Verso l’alt(r)o, la meditazione della settimana. Sepùlveda e il Vangelo: il legame tra lettera e vita

La rubrica “Verso l’alt(r)o” offre ogni settimana, ogni venerdì, alcuni spunti di meditazione, preparati per noi da un gruppo di giovani collaboratori dell’Ufficio diocesano Tempi dello spirito. Buona lettura.

Il buio stava calando sulle montagne quando mi svegliai al tocco di una lingua tiepida e umida che mi scivolava addosso dal muso alla coda. […] Così sospeso venni trasportato fino a una grotta e là il mio salvatore, nawel, il giaguaro, condivise con me il calore del suo grande corpo.

[…] Passarono vari giorni. Nawel, il giaguaro, misurava le mie forze spingendomi con le zampe o con la testa, io mi sentivo sicuro sulle gambe e mi azzardavo addirittura a uscire dalla grotta, per scorrazzare su pire, la neve bianca indurita.

Una notte senza ombre in cui kuyen, la luna, decise di condividere la sua luce con la neve, nawel mi prese di nuovo per la collottola con i denti e ci mettemmo in viaggio scendendo dalle montagne.

Quando vidi, spaventato, che ci allontanavamo sempre più dalla tiepida grotta, abbaiai la mia paura chiedendo di tornare. Allora nawel mi posò a terra e ruggì. E io compresi.

(Luis Sepùlveda, Storia di un cane che insegnò a un bambino la fedeltà)

 

I racconti più famosi che questo scrittore ci ha lasciato sono favole. Un linguaggio semplice e carico di immagini. Eppure lo scrittore ha un passato fortemente radicato nella realtà, si è mischiato alle vicende socio-politiche del suo paese, il Cile; ha lottato nella sua vita per la causa ambientalista.

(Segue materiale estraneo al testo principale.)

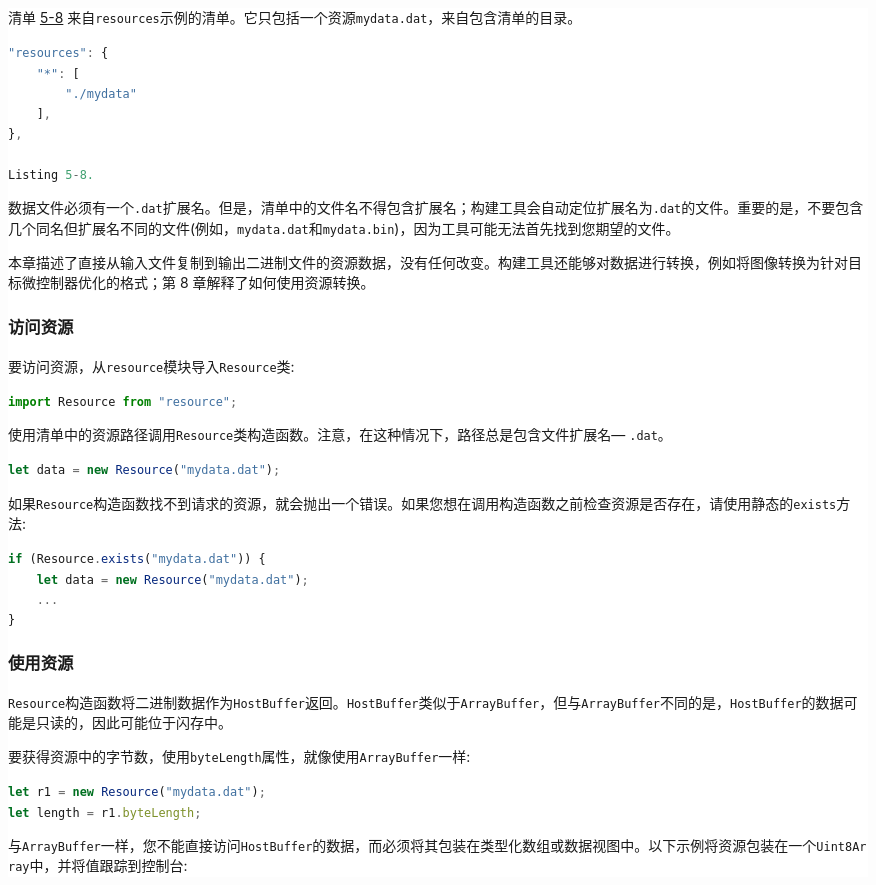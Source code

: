 清单 [5-8](#PC34) 来自`resources`示例的清单。它只包括一个资源`mydata.dat`，来自包含清单的目录。

```js
"resources": {
    "*": [
        "./mydata"
    ],
},

Listing 5-8.

```

数据文件必须有一个`.dat`扩展名。但是，清单中的文件名不得包含扩展名；构建工具会自动定位扩展名为`.dat`的文件。重要的是，不要包含几个同名但扩展名不同的文件(例如，`mydata.dat`和`mydata.bin`)，因为工具可能无法首先找到您期望的文件。

本章描述了直接从输入文件复制到输出二进制文件的资源数据，没有任何改变。构建工具还能够对数据进行转换，例如将图像转换为针对目标微控制器优化的格式；第 8 章解释了如何使用资源转换。

### 访问资源

要访问资源，从`resource`模块导入`Resource`类:

```js
import Resource from "resource";

```

使用清单中的资源路径调用`Resource`类构造函数。注意，在这种情况下，路径总是包含文件扩展名— `.dat`。

```js
let data = new Resource("mydata.dat");

```

如果`Resource`构造函数找不到请求的资源，就会抛出一个错误。如果您想在调用构造函数之前检查资源是否存在，请使用静态的`exists`方法:

```js
if (Resource.exists("mydata.dat")) {
    let data = new Resource("mydata.dat");
    ...
}

```

### 使用资源

`Resource`构造函数将二进制数据作为`HostBuffer`返回。`HostBuffer`类似于`ArrayBuffer`，但与`ArrayBuffer`不同的是，`HostBuffer`的数据可能是只读的，因此可能位于闪存中。

要获得资源中的字节数，使用`byteLength`属性，就像使用`ArrayBuffer`一样:

```js
let r1 = new Resource("mydata.dat");
let length = r1.byteLength;

```

与`ArrayBuffer`一样，您不能直接访问`HostBuffer`的数据，而必须将其包装在类型化数组或数据视图中。以下示例将资源包装在一个`Uint8Array`中，并将值跟踪到控制台:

Alla luce del suo vissuto, i suoi racconti, le sue favole animali, assumono un significato e una forza nuova. Ha scelto questo linguaggio per consegnare al lettore dei valori fondamentali, temprati dalla sua vita.

I nomi che parlano della natura sono sempre in lingua mapudungun, la lingua del mapuche, gente della Terra, la sua gente. Con questo rispetto per i nomi, Sepùlveda ci richiama alla realtà, rafforza il legame tra lettera e vita.

Penso alla grande narrazione evangelica che illumina questi nostri giorni. La Resurrezione di Cristo. Adesso, in questo momento carico di fatica. La mia fede mi porta a dire che anche quella lettera è legata alla vita. Lascio scorrere il fluire di questo pensiero: dalla vita di Sepùlveda, la sua favola, il Vangelo, fino alla mia vita. Gioco al rialzo! Se Sepùlveda scrive di cani, anzi di trewa, con quello che ha vissuto, quanto io posso accogliere la Parola di Resurrezione nella mia vita.

Leggo e rileggo questo evento, lascio che si mescoli ai miei pensieri e ai miei sentimenti, che li plasmi. I frutti sono gioia – “Vado e tornerò da voi. Se mi amaste, vi rallegrereste” – e pace, “vi lascio la pace, vi do la mia pace” (Gv 14). Sono frutti che nascono spontanei in chi accoglie il racconto di Gesù, è una sua promessa! Davvero li si può scorgere in tante persone, altri anche me lo hanno confidato.

Lasciamo entrare questa Parola di Dio nelle nostre esistenze. Crediamo a questa lettera che davvero è speciale e particolare per ogni uomo. Per tutti! Custodiamola nel cuore, non dimentichiamola, lasciamo scrivere la nostra vita da questa Parola.